Gravity was drawing him home again, as through the centuries its invisible hand had shaped the trajectory of the Fountains of Paradise. But he had created something that gravity could never recapture, as long as men possessed the wisdom and the will to preserve it.
How cold his legs were! What had happened to Spider's life-support system? But soon it would be dawn; then there would be warmth enough.
The stars were fading, far more swiftly than they had any right to do. That was strange; though the day was almost here, everything around him was growing dark. And the fountains were sinking back into the earth, their voices becoming fainter fainter. . . fainter.
And now there was another voice, but Vannevar Morgan did not hear it.
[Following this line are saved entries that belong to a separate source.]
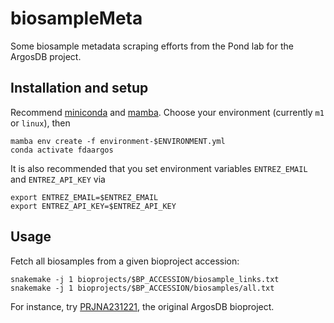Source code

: # biosampleMeta

Some biosample metadata scraping efforts from the Pond lab for the ArgosDB project.

## Installation and setup

Recommend [miniconda](https://docs.conda.io/en/latest/miniconda.html) and [mamba](https://github.com/mamba-org/mamba). Choose your environment (currently `m1` or `linux`), then

```
mamba env create -f environment-$ENVIRONMENT.yml
conda activate fdaargos
```

It is also recommended that you set environment variables `ENTREZ_EMAIL` and `ENTREZ_API_KEY` via

```
export ENTREZ_EMAIL=$ENTREZ_EMAIL
export ENTREZ_API_KEY=$ENTREZ_API_KEY
```

## Usage

Fetch all biosamples from a given bioproject accession:

```
snakemake -j 1 bioprojects/$BP_ACCESSION/biosample_links.txt
snakemake -j 1 bioprojects/$BP_ACCESSION/biosamples/all.txt
```

For instance, try [PRJNA231221](https://www.ncbi.nlm.nih.gov/bioproject/PRJNA231221), the original ArgosDB bioproject.
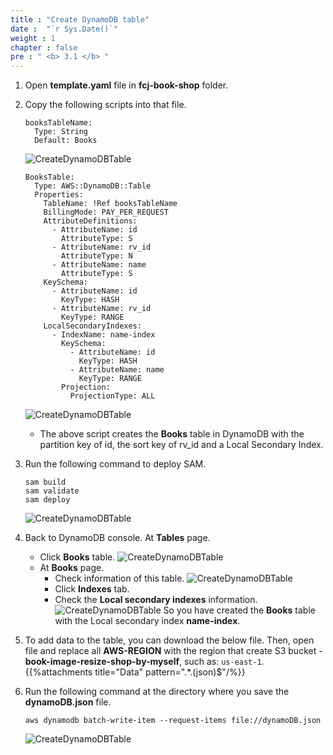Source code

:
 ```yaml
---
title : "Create DynamoDB table"
date :  "`r Sys.Date()`" 
weight : 1
chapter : false
pre : " <b> 3.1 </b> "
---
```

1. Open **template.yaml** file in **fcj-book-shop** folder.

2. Copy the following scripts into that file.
    ```
    booksTableName:
      Type: String
      Default: Books
    ```
    ![CreateDynamoDBTable](/000080-Book-store-Deploying-Serverless-Book-store-with-AWS-SAM/images/temp/1/26.png?width=90pc)

    ```
    BooksTable:
      Type: AWS::DynamoDB::Table
      Properties:
        TableName: !Ref booksTableName
        BillingMode: PAY_PER_REQUEST
        AttributeDefinitions:
          - AttributeName: id
            AttributeType: S
          - AttributeName: rv_id
            AttributeType: N
          - AttributeName: name
            AttributeType: S
        KeySchema:
          - AttributeName: id
            KeyType: HASH
          - AttributeName: rv_id
            KeyType: RANGE
        LocalSecondaryIndexes:
          - IndexName: name-index
            KeySchema:
              - AttributeName: id
                KeyType: HASH
              - AttributeName: name
                KeyType: RANGE
            Projection:
              ProjectionType: ALL
    ```
    ![CreateDynamoDBTable](/000080-Book-store-Deploying-Serverless-Book-store-with-AWS-SAM/images/temp/1/27.png?width=90pc)
    - The above script creates the **Books** table in DynamoDB with the partition key of id, the sort key of rv_id and a Local Secondary Index.

3. Run the following command to deploy SAM.
    ```
    sam build
    sam validate
    sam deploy
    ```
    ![CreateDynamoDBTable](/000080-Book-store-Deploying-Serverless-Book-store-with-AWS-SAM/images/temp/1/28.png?width=90pc)

4. Back to DynamoDB console. At **Tables** page.
    - Click **Books** table.
    ![CreateDynamoDBTable](/000080-Book-store-Deploying-Serverless-Book-store-with-AWS-SAM/images/temp/1/29.png?width=90pc)
    - At **Books** page.
      - Check information of this table.
      ![CreateDynamoDBTable](/000080-Book-store-Deploying-Serverless-Book-store-with-AWS-SAM/images/temp/1/30.png?width=90pc)
      - Click **Indexes** tab.
      - Check the **Local secondary indexes** information.
      ![CreateDynamoDBTable](/000080-Book-store-Deploying-Serverless-Book-store-with-AWS-SAM/images/temp/1/31.png?width=90pc)
      So you have created the **Books** table with the Local secondary index **name-index**.    

5. To add data to the table, you can download the below file. Then, open file and replace all **AWS-REGION** with the region that create S3 bucket - **book-image-resize-shop-by-myself**, such as: `us-east-1`.
    {{%attachments title="Data" pattern=".*\.(json)$"/%}}

6. Run the following command at the directory where you save the **dynamoDB.json** file.
    ```
    aws dynamodb batch-write-item --request-items file://dynamoDB.json
    ```
    ![CreateDynamoDBTable](/000080-Book-store-Deploying-Serverless-Book-store-with-AWS-SAM/images/temp/1/32.png?width=90pc)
Between brief, piercing bleeps CORA cried to the approaching dawn:
HELP! WILL ANYONE WHO HEARS ME PLEASE COME AT ONCE!
THIS IS A CORA EMERGENCY!
HELP! WILL ANYONE WHO HEARS ME PLEASE COME AT ONCE!
She was still calling when the sun came up, and its first rays caressed the summit of mountain that had once been sacred. Far below the shadow of Sri Kanda leaped forth upon the clouds, its perfect cone still unblemished, despite all that man had done.
There were no pilgrims now, to watch that symbol of eternity lie across the face of the awakening land. But millions would see it, in the centuries ahead, as they rode in comfort and safety to the stars.